(DATA FOR ANALYSIS Opens)

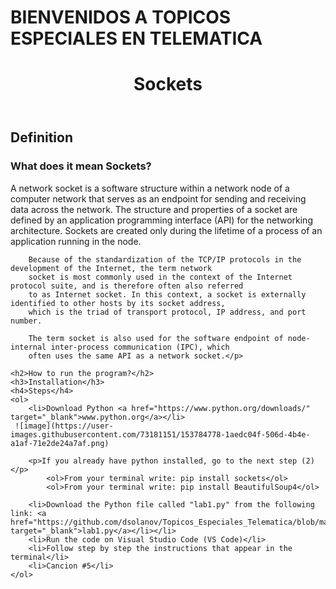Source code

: 
# BIENVENIDOS A TOPICOS ESPECIALES EN TELEMATICA

<!DOCTYPE html>
<html lang="es">

<head>
    <meta charset="UTF-8">
</head>

<body>
    <header>
        <h1>Sockets</h1>
    </header>
    <h2>Definition</h2>
    <h3>What does it mean Sockets?</h3>
    <p>A network socket is a software structure within a network node of a computer network that serves as an endpoint
        for sending and receiving data across the network. The structure and properties of a socket are defined by an
        application programming interface (API) for the networking architecture. Sockets are created only during the
        lifetime of a process of an application running in the node.

        Because of the standardization of the TCP/IP protocols in the development of the Internet, the term network
        socket is most commonly used in the context of the Internet protocol suite, and is therefore often also referred
        to as Internet socket. In this context, a socket is externally identified to other hosts by its socket address,
        which is the triad of transport protocol, IP address, and port number.

        The term socket is also used for the software endpoint of node-internal inter-process communication (IPC), which
        often uses the same API as a network socket.</p>

    <h2>How to run the program?</h2>
    <h3>Installation</h3>
    <h4>Steps</h4>
    <ol>
        <li>Download Python <a href="https://www.python.org/downloads/" target="_blank">www.python.org</a></li>
     ![image](https://user-images.githubusercontent.com/73181151/153784778-1aedc04f-506d-4b4e-a1af-71e2de24a7af.png)

        <p>If you already have python installed, go to the next step (2)</p>
            <ol>From your terminal write: pip install sockets</ol>
            <ol>From your terminal write: pip install BeautifulSoup4</ol>
        
        <li>Download the Python file called "lab1.py" from the following link: <a href="https://github.com/dsolanov/Topicos_Especiales_Telematica/blob/main/lab1.py" target="_blank">lab1.py</a></li></li>
        <li>Run the code on Visual Studio Code (VS Code)</li>
        <li>Follow step by step the instructions that appear in the terminal</li>
        <li>Cancion #5</li>
    </ol>
</body>

</html>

(DATA FOR ANALYSIS Closes)

### ABOUT THIS TASK
Find the word "context" in the entries and show each line where it is found.

### EXERCISE SOLUTION
        socket is most commonly used in the context of the Internet protocol suite, and is therefore often also referred
        to as Internet socket. In this context, a socket is externally identified to other hosts by its socket address,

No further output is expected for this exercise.